INPUT –
- Opening Delimiter -

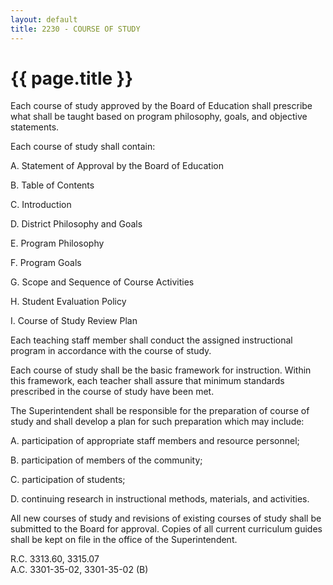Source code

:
 ```yaml
---
layout: default
title: 2230 - COURSE OF STUDY
---
```


{{ page.title }}
================

Each course of study approved by the Board of Education shall prescribe
what shall be taught based on program philosophy, goals, and objective
statements.

Each course of study shall contain:

A. Statement of Approval by the Board of Education

B. Table of Contents

C. Introduction

D. District Philosophy and Goals

E. Program Philosophy

F. Program Goals

G. Scope and Sequence of Course Activities

H. Student Evaluation Policy

I. Course of Study Review Plan

Each teaching staff member shall conduct the assigned instructional
program in accordance with the course of study.

Each course of study shall be the basic framework for instruction.
Within this framework, each teacher shall assure that minimum standards
prescribed in the course of study have been met.

The Superintendent shall be responsible for the preparation of course of
study and shall develop a plan for such preparation which may include:

A. participation of appropriate staff members and resource personnel;

B. participation of members of the community;

C. participation of students;

D. continuing research in instructional methods, materials, and
activities.

All new courses of study and revisions of existing courses of study
shall be submitted to the Board for approval. Copies of all current
curriculum guides shall be kept on file in the office of the
Superintendent.

R.C. 3313.60, 3315.07\
 A.C. 3301-35-02, 3301-35-02 (B)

- Closing Delimiter -

TASK DESCRIPTION – Keeping both end lines, retype exactly the lines from the first line of the material through the line that contains "D. continuing research", but not the pictures.

ANSWER TO THE PROBLEM –
Source code

:
 ```yaml
---
layout: default
title: 2230 - COURSE OF STUDY
---
```


{{ page.title }}
================

Each course of study approved by the Board of Education shall prescribe
what shall be taught based on program philosophy, goals, and objective
statements.

Each course of study shall contain:

A. Statement of Approval by the Board of Education

B. Table of Contents

C. Introduction

D. District Philosophy and Goals

E. Program Philosophy

F. Program Goals

G. Scope and Sequence of Course Activities

H. Student Evaluation Policy

I. Course of Study Review Plan

Each teaching staff member shall conduct the assigned instructional
program in accordance with the course of study.

Each course of study shall be the basic framework for instruction.
Within this framework, each teacher shall assure that minimum standards
prescribed in the course of study have been met.

The Superintendent shall be responsible for the preparation of course of
study and shall develop a plan for such preparation which may include:

A. participation of appropriate staff members and resource personnel;

B. participation of members of the community;

C. participation of students;

D. continuing research in instructional methods, materials, and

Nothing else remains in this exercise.